§ **Your objective**: Go through the listing below. Copy each line that has the string "fundamentals".
--- Records supplied Enclosed Below ---
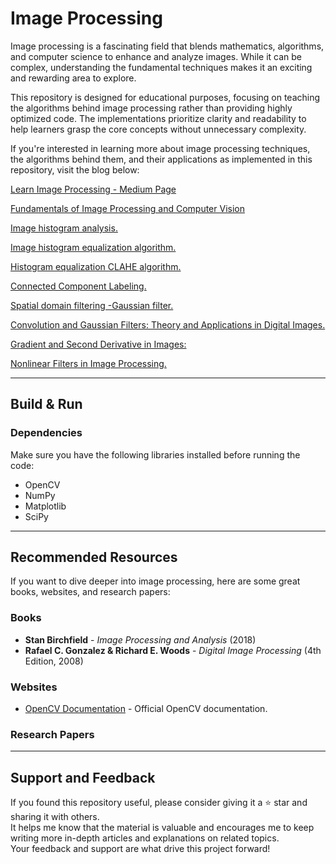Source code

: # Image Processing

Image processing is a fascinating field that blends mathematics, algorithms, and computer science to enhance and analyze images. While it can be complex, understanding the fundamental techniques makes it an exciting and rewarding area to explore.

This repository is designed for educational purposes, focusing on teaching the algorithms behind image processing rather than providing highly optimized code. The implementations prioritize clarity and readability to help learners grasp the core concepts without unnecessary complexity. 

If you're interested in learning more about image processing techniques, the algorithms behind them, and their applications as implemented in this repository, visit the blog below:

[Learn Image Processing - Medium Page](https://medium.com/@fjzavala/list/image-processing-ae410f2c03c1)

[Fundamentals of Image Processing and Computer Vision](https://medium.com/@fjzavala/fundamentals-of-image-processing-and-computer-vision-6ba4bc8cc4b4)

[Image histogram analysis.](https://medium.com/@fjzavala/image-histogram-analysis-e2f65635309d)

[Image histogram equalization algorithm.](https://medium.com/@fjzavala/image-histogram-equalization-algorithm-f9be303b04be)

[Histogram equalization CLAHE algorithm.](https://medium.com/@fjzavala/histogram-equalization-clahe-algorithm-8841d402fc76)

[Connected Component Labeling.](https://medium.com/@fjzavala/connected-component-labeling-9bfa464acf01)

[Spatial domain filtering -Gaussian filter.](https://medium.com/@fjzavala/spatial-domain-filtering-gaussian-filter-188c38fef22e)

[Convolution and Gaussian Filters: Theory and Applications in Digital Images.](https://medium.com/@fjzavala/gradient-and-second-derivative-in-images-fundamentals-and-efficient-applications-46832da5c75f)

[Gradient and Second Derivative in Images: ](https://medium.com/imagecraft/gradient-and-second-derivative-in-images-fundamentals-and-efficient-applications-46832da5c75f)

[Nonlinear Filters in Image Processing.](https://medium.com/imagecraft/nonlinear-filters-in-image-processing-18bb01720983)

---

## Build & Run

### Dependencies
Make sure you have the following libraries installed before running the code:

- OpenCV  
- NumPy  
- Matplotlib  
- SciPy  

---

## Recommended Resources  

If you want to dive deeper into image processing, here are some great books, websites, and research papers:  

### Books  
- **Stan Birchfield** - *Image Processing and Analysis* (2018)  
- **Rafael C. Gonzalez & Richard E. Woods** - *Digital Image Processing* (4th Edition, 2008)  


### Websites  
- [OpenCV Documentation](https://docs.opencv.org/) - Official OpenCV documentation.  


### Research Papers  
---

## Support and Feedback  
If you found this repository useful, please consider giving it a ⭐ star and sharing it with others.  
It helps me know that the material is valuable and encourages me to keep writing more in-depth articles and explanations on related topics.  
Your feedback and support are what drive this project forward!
--- End of Enclosed Records supplied ---
--- Records supplied Enclosed Below ---
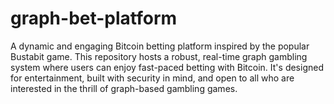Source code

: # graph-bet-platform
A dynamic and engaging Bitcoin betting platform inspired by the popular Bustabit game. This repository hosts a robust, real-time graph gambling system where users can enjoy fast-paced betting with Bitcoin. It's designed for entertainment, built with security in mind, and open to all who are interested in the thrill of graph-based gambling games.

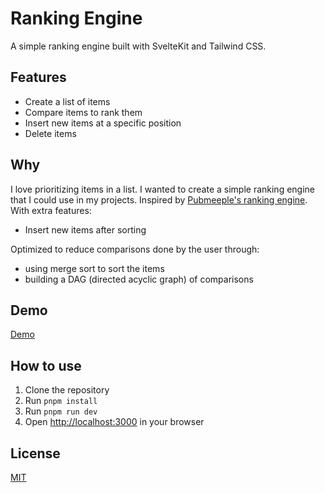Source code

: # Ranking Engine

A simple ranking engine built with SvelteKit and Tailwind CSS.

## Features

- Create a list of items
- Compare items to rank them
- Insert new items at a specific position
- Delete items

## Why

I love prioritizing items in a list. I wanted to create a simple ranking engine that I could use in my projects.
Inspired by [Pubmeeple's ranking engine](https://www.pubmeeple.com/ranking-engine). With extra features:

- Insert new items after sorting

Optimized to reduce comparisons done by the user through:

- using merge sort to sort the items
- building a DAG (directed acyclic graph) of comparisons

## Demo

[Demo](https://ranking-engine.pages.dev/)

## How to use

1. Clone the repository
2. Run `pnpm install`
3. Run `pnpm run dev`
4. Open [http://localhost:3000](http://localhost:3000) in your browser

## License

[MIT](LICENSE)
--- End of Enclosed Records supplied ---
§ **Answer below**:
[Fundamentals of Image Processing and Computer Vision](https://medium.com/@fjzavala/fundamentals-of-image-processing-and-computer-vision-6ba4bc8cc4b4)
[Convolution and Gaussian Filters: Theory and Applications in Digital Images.](https://medium.com/@fjzavala/gradient-and-second-derivative-in-images-fundamentals-and-efficient-applications-46832da5c75f)
[Gradient and Second Derivative in Images: ](https://medium.com/imagecraft/gradient-and-second-derivative-in-images-fundamentals-and-efficient-applications-46832da5c75f)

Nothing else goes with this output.